> **Task goal**
Each entry below must be given again word for word, with no pictures.

::::::::::

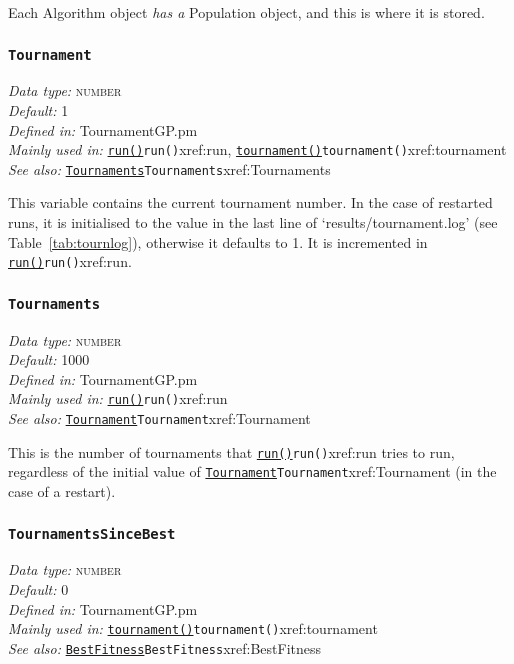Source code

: \documentclass[a4paper]{article}
\begin{document}
Each Algorithm object \textit{has a} Population object, and this is
where it is stored.

\subsubsection{\texttt{Tournament}}\label{xref:Tournament}
\begin{flushleft}
\textit{Data type:} \textsc{number}\\
\textit{Default:} 1\\
\textit{Defined in:} TournamentGP.pm\\
\textit{Mainly used in:} \hyperref[no]{\texttt{run()}}{\texttt{run()}}{xref:run}, \hyperref[no]{\texttt{tournament()}}{\texttt{tournament()}}{xref:tournament}\\
\textit{See also:} \hyperref[no]{\texttt{Tournaments}}{\texttt{Tournaments}}{xref:Tournaments}
\end{flushleft}

This variable contains the current tournament number.  In the case of
restarted runs, it is initialised to the value in the last line of
`results/tournament.log' (see Table~\ref{tab:tournlog}), otherwise it
defaults to 1.  It is incremented in \hyperref[no]{\texttt{run()}}{\texttt{run()}}{xref:run}.

\subsubsection{\texttt{Tournaments}}\label{xref:Tournaments}
\begin{flushleft}
\textit{Data type:} \textsc{number}\\
\textit{Default:} 1000\\
\textit{Defined in:} TournamentGP.pm\\
\textit{Mainly used in:} \hyperref[no]{\texttt{run()}}{\texttt{run()}}{xref:run}\\
\textit{See also:} \hyperref[no]{\texttt{Tournament}}{\texttt{Tournament}}{xref:Tournament}
\end{flushleft}

This is the number of tournaments that \hyperref[no]{\texttt{run()}}{\texttt{run()}}{xref:run} tries to run,
regardless of the initial value of \hyperref[no]{\texttt{Tournament}}{\texttt{Tournament}}{xref:Tournament} (in the case of
a restart).

\subsubsection{\texttt{TournamentsSinceBest}}\label{xref:TournamentsSinceBest}
\begin{flushleft}
\textit{Data type:} \textsc{number}\\
\textit{Default:} 0\\
\textit{Defined in:} TournamentGP.pm\\
\textit{Mainly used in:} \hyperref[no]{\texttt{tournament()}}{\texttt{tournament()}}{xref:tournament}\\
\textit{See also:} \hyperref[no]{\texttt{BestFitness}}{\texttt{BestFitness}}{xref:BestFitness}
\end{flushleft}
\end{document}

::::::::::

> **Response to the task**
Source code

: \documentclass[a4paper]{article}
\begin{document}
Each Algorithm object \textit{has a} Population object, and this is
where it is stored.

\subsubsection{\texttt{Tournament}}\label{xref:Tournament}
\begin{flushleft}
\textit{Data type:} \textsc{number}\\
\textit{Default:} 1\\
\textit{Defined in:} TournamentGP.pm\\
\textit{Mainly used in:} \hyperref[no]{\texttt{run()}}{\texttt{run()}}{xref:run}, \hyperref[no]{\texttt{tournament()}}{\texttt{tournament()}}{xref:tournament}\\
\textit{See also:} \hyperref[no]{\texttt{Tournaments}}{\texttt{Tournaments}}{xref:Tournaments}
\end{flushleft}

This variable contains the current tournament number.  In the case of
restarted runs, it is initialised to the value in the last line of
`results/tournament.log' (see Table~\ref{tab:tournlog}), otherwise it
defaults to 1.  It is incremented in \hyperref[no]{\texttt{run()}}{\texttt{run()}}{xref:run}.

\subsubsection{\texttt{Tournaments}}\label{xref:Tournaments}
\begin{flushleft}
\textit{Data type:} \textsc{number}\\
\textit{Default:} 1000\\
\textit{Defined in:} TournamentGP.pm\\
\textit{Mainly used in:} \hyperref[no]{\texttt{run()}}{\texttt{run()}}{xref:run}\\
\textit{See also:} \hyperref[no]{\texttt{Tournament}}{\texttt{Tournament}}{xref:Tournament}
\end{flushleft}

This is the number of tournaments that \hyperref[no]{\texttt{run()}}{\texttt{run()}}{xref:run} tries to run,
regardless of the initial value of \hyperref[no]{\texttt{Tournament}}{\texttt{Tournament}}{xref:Tournament} (in the case of
a restart).

\subsubsection{\texttt{TournamentsSinceBest}}\label{xref:TournamentsSinceBest}
\begin{flushleft}
\textit{Data type:} \textsc{number}\\
\textit{Default:} 0\\
\textit{Defined in:} TournamentGP.pm\\
\textit{Mainly used in:} \hyperref[no]{\texttt{tournament()}}{\texttt{tournament()}}{xref:tournament}\\
\textit{See also:} \hyperref[no]{\texttt{BestFitness}}{\texttt{BestFitness}}{xref:BestFitness}
\end{flushleft}
\end{document}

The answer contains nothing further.